Table 3 Univariate and multivariate Cox proportion hazards regression analyses for survival
Fig. 4
figure 4

Survival curves of CJD patients with high vs low NHR and HDL levels. A median split was conducted on NHR and HDL. Cox proportional hazards regression models were adjusted for sex, Barth Index, NSE, hyperintensity of DWI/FLAIR in basal ganglia and PSWCs on EEG. NSE, neuron-specific enolase; PSWCs, periodic sharp wave complexes; HDL, high-density lipoprotein; NHR, neutrophil to high-density lipoprotein

Discussion

To the best of our knowledge, this is the first study to explore the correlation between peripheral inflammatory biomarkers and the disease severity and prognosis in patients with CJD. We found that NLR, NHR and MHR were positively related to the disease severity, and decreased HDL and increased NHR were independent predictive biomarkers for poor prognostic outcomes in CJD patients.

Our study found that the median survival time was 12.5 months in patients with CJD. It was longer than that reported in the Caucasian population, but similar to the reported in other Chinese research [1, 27]. In another Asian country, Japan, the mean survival time was 15.7 months [28], which was longer than that in our study.
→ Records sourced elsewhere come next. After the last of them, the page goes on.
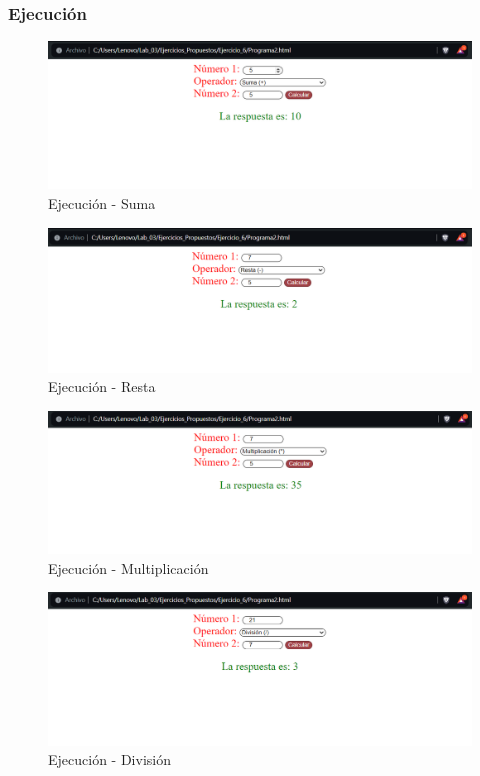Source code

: \documentclass{article}
\begin{document}
	\subsubsection{Ejecución}
	\begin{figure}[H]
		\centering
		\includegraphics[width=1\textwidth,keepaspectratio]{img/suma.png}
		\caption{Ejecución - Suma}
	\end{figure}
	\begin{figure}[H]
		\centering
		\includegraphics[width=1\textwidth,keepaspectratio]{img/resta.png}
		\caption{Ejecución - Resta}
	\end{figure}
	\begin{figure}[H]
		\centering
		\includegraphics[width=1\textwidth,keepaspectratio]{img/multi.png}
		\caption{Ejecución - Multiplicación}
	\end{figure}
	\begin{figure}[H]
		\centering
		\includegraphics[width=1\textwidth,keepaspectratio]{img/div.png}
		\caption{Ejecución - División}
	\end{figure}
\end{document}
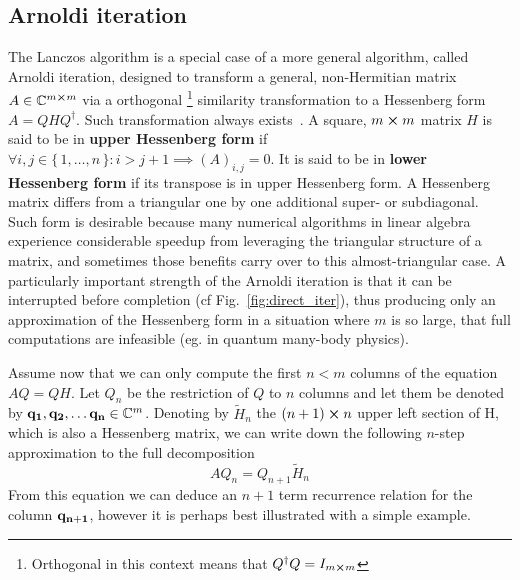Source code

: \subsection{Arnoldi iteration}
The Lanczos algorithm is a special case of a more general algorithm, called Arnoldi iteration, designed to transform
a general, non-Hermitian matrix \(A\in \mathbb{C}^{m\cross m} \) via a orthogonal
\footnote{Orthogonal in this context means that \(Q^{\dagger}Q = I_{m \cross m}\)} similarity transformation to a Hessenberg form \(A = QHQ^{\dagger}\).
Such transformation always exists~\autocite {Garcia2017}. A square, \(m \cross m\) matrix \(H\) is said to be
in \textbf{upper Hessenberg form} if \(\forall i,j\in \{\,1,\ldots,n\,\}: i > j+1 \implies (A)_{i,j}=0 \).
It is said to be in \textbf{lower Hessenberg form} if its transpose is in upper Hessenberg form.
A Hessenberg matrix differs from a triangular one by one additional super- or subdiagonal.
Such form is desirable because many numerical algorithms in linear algebra experience considerable speedup
from leveraging the triangular structure of a matrix, and sometimes those benefits carry over to this almost-triangular
case. A particularly important strength of the Arnoldi iteration is that it can be interrupted before completion (cf Fig.~\ref{fig:direct_iter}),
thus producing only an approximation of the Hessenberg form in a situation where \(m\) is so large, that
full computations are infeasible (eg. in quantum many-body physics).

Assume now that we can only compute the first \(n < m\) columns of the equation \(AQ=QH\).
Let \(Q_n\) be the restriction of \(Q\) to \(n\) columns and let them be denoted by \(\vectorbold{q_1},\vectorbold{q_2}, \ldots
\vectorbold{ q_n}\in \CC^m\).
Denoting by \(\tilde{H}_n\) the \((n+1)\cross n\) upper left section of H, which is also a Hessenberg matrix, we can
write down the following \(n\)-step approximation to the full decomposition
\begin{equation}
	AQ_{n}=Q_{n+1}\tilde{H}_{n}
	\label{eq:krylov_n_approx}
\end{equation}
From this equation we can deduce an \(n+1\) term recurrence relation for the column \(\vectorbold{q_{n+1}}\), however
it is perhaps best illustrated with a simple example.

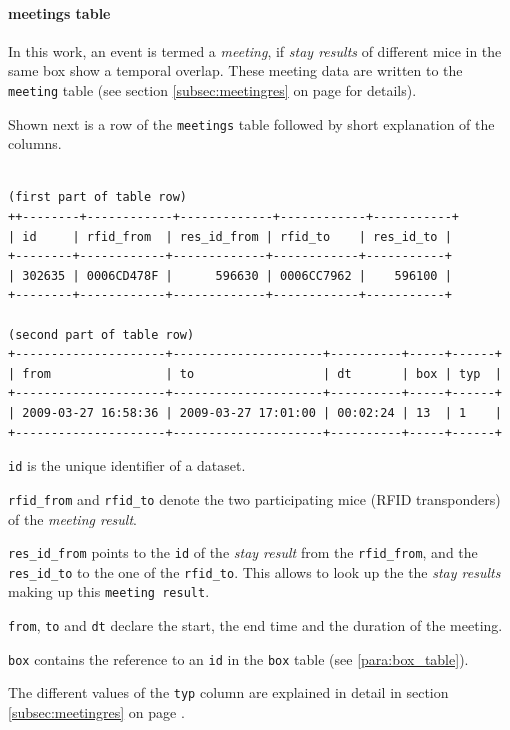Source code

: \paragraph{meetings table}
\label{para:meetings_table}

In this work, an event is termed a \textit{meeting}, if \textit{stay results} of different mice in the same box show a temporal overlap. These meeting data are written to the \lstinline|meeting| table (see section \ref{subsec:meetingres} on page \pageref{subsec:meetingres} for details).

Shown next is a row of the \lstinline|meetings| table followed by short explanation of the columns.
\codescript
\begin{lstlisting}[frame=none]

(first part of table row)
++--------+------------+-------------+------------+-----------+
| id     | rfid_from  | res_id_from | rfid_to    | res_id_to |
+--------+------------+-------------+------------+-----------+
| 302635 | 0006CD478F |      596630 | 0006CC7962 |    596100 | 
+--------+------------+-------------+------------+-----------+

(second part of table row)
+---------------------+---------------------+----------+-----+------+
| from                | to                  | dt       | box | typ  |
+---------------------+---------------------+----------+-----+------+
| 2009-03-27 16:58:36 | 2009-03-27 17:01:00 | 00:02:24 | 13  | 1    |
+---------------------+---------------------+----------+-----+------+
\end{lstlisting}

\begin{mydesc}
	\item \lstinline|id| is the unique identifier of a dataset.
	\item \lstinline|rfid_from| and \lstinline|rfid_to| denote the two participating mice (\ac{RFID} transponders) of the \textit{meeting result}.
	\item \lstinline|res_id_from| points to the \lstinline|id| of the \textit{stay result} from the \lstinline|rfid_from|, and the \lstinline|res_id_to| to the one of the \lstinline|rfid_to|. This allows to look up the the \textit{stay results} making up this \lstinline|meeting result|.
	\item \lstinline|from|, \lstinline|to| and \lstinline|dt| declare the start, the end time and the duration of the meeting.
	\item \lstinline|box| contains the reference to an \lstinline|id| in the \lstinline|box| table (see \ref{para:box_table}).
	\item The different values of the \lstinline|typ| column are explained in detail in section \ref{subsec:meetingres} on page \pageref{subsec:meetingres}.
\end{mydesc}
We hypothesized that the difference might be related to the races and regional environments. In China, 97–100% of CJD cases were MM at codon 129 [29]. According to the PrPSc differences, MM type could be further divided into MM1 and MM2 subtypes. Patients with MM2 subtype have relatively longer survival time. A previous study found that almost all the patients with MM2 had survival time longer than one year, with the longest of 50 months [30]. A proportion of the patients in our study might be MM2 subtype. Therefore, the median survival time might be relatively longer. In addition, the longer survival time in our study might be associated with the study design. One of the factors affecting the prognosis of patients with CJD is infection. However, to minimize the influence of comorbidities on the results, we excluded patients with acute and chronic infections such as pulmonary infections and urinary tract infections. Furthermore, our study showed that two-thirds patients were male. However, the sex bias was not significant in the 178 cases we initially enrolled. Thus, we thought that the remarkable sex disproportion was generated during the screening process according to the exclusion criteria, and it did not reflect the true sex ratio of CJD.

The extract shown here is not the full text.